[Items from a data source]

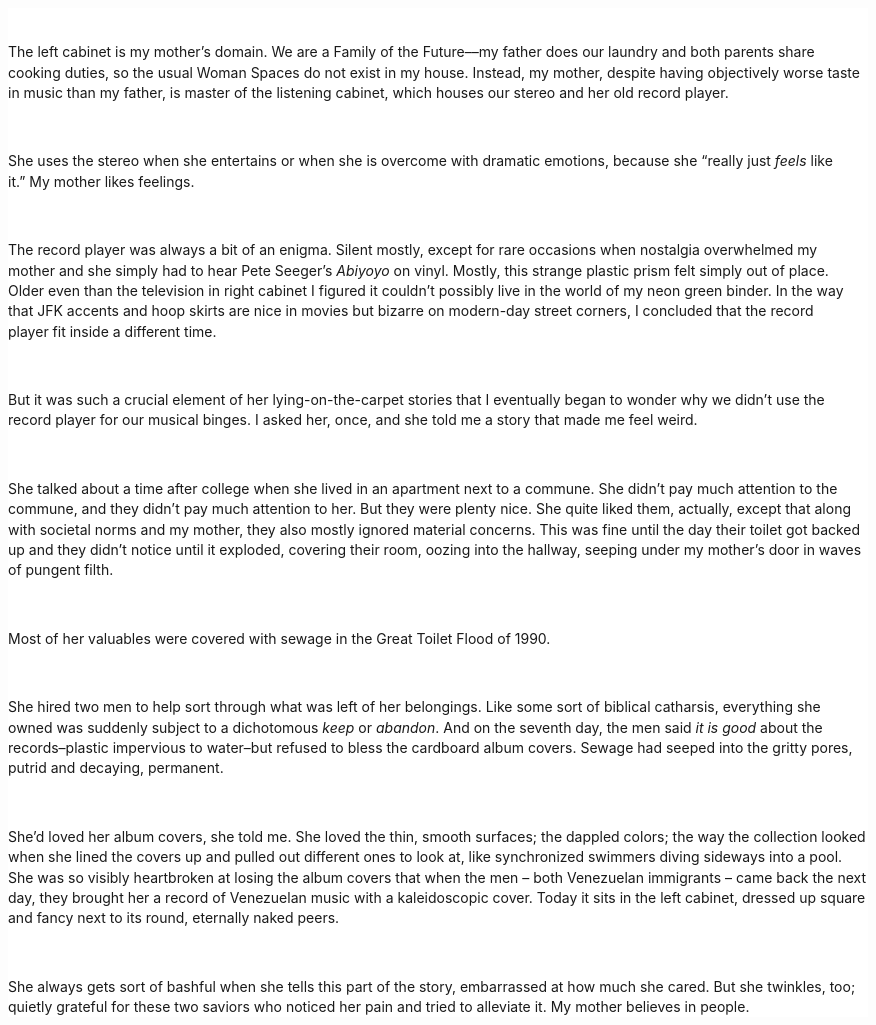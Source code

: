   

 The left cabinet is my mother’s domain. We are a Family of the Future––my father does our laundry and both parents share cooking duties, so the usual Woman Spaces do not exist in my house. Instead, my mother, despite having objectively worse taste in music than my father, is master of the listening cabinet, which houses our stereo and her old record player.

  

 She uses the stereo when she entertains or when she is overcome with dramatic emotions, because she “really just *feels* like it.” My mother likes feelings.

  

 The record player was always a bit of an enigma. Silent mostly, except for rare occasions when nostalgia overwhelmed my mother and she simply had to hear Pete Seeger’s *Abiyoyo* on vinyl. Mostly, this strange plastic prism felt simply out of place. Older even than the television in right cabinet I figured it couldn’t possibly live in the world of my neon green binder. In the way that JFK accents and hoop skirts are nice in movies but bizarre on modern-day street corners, I concluded that the record player fit inside a different time.

  

 But it was such a crucial element of her lying-on-the-carpet stories that I eventually began to wonder why we didn’t use the record player for our musical binges. I asked her, once, and she told me a story that made me feel weird.

  

 She talked about a time after college when she lived in an apartment next to a commune. She didn’t pay much attention to the commune, and they didn’t pay much attention to her. But they were plenty nice. She quite liked them, actually, except that along with societal norms and my mother, they also mostly ignored material concerns. This was fine until the day their toilet got backed up and they didn’t notice until it exploded, covering their room, oozing into the hallway, seeping under my mother’s door in waves of pungent filth.

  

 Most of her valuables were covered with sewage in the Great Toilet Flood of 1990.

  

 She hired two men to help sort through what was left of her belongings. Like some sort of biblical catharsis, everything she owned was suddenly subject to a dichotomous *keep* or *abandon*. And on the seventh day, the men said *it is good* about the records–plastic impervious to water–but refused to bless the cardboard album covers. Sewage had seeped into the gritty pores, putrid and decaying, permanent.

  

 She’d loved her album covers, she told me. She loved the thin, smooth surfaces; the dappled colors; the way the collection looked when she lined the covers up and pulled out different ones to look at, like synchronized swimmers diving sideways into a pool. She was so visibly heartbroken at losing the album covers that when the men – both Venezuelan immigrants – came back the next day, they brought her a record of Venezuelan music with a kaleidoscopic cover. Today it sits in the left cabinet, dressed up square and fancy next to its round, eternally naked peers.

  

 She always gets sort of bashful when she tells this part of the story, embarrassed at how much she cared. But she twinkles, too; quietly grateful for these two saviors who noticed her pain and tried to alleviate it. My mother believes in people.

Problem statement —
What you give back must be the stretch above, starting at the line with "The record player was" and ending at the line with "Most of her", copied exactly.

Response area —
 The record player was always a bit of an enigma. Silent mostly, except for rare occasions when nostalgia overwhelmed my mother and she simply had to hear Pete Seeger’s *Abiyoyo* on vinyl. Mostly, this strange plastic prism felt simply out of place. Older even than the television in right cabinet I figured it couldn’t possibly live in the world of my neon green binder. In the way that JFK accents and hoop skirts are nice in movies but bizarre on modern-day street corners, I concluded that the record player fit inside a different time.

  

 But it was such a crucial element of her lying-on-the-carpet stories that I eventually began to wonder why we didn’t use the record player for our musical binges. I asked her, once, and she told me a story that made me feel weird.

  

 She talked about a time after college when she lived in an apartment next to a commune. She didn’t pay much attention to the commune, and they didn’t pay much attention to her. But they were plenty nice. She quite liked them, actually, except that along with societal norms and my mother, they also mostly ignored material concerns. This was fine until the day their toilet got backed up and they didn’t notice until it exploded, covering their room, oozing into the hallway, seeping under my mother’s door in waves of pungent filth.

  

 Most of her valuables were covered with sewage in the Great Toilet Flood of 1990.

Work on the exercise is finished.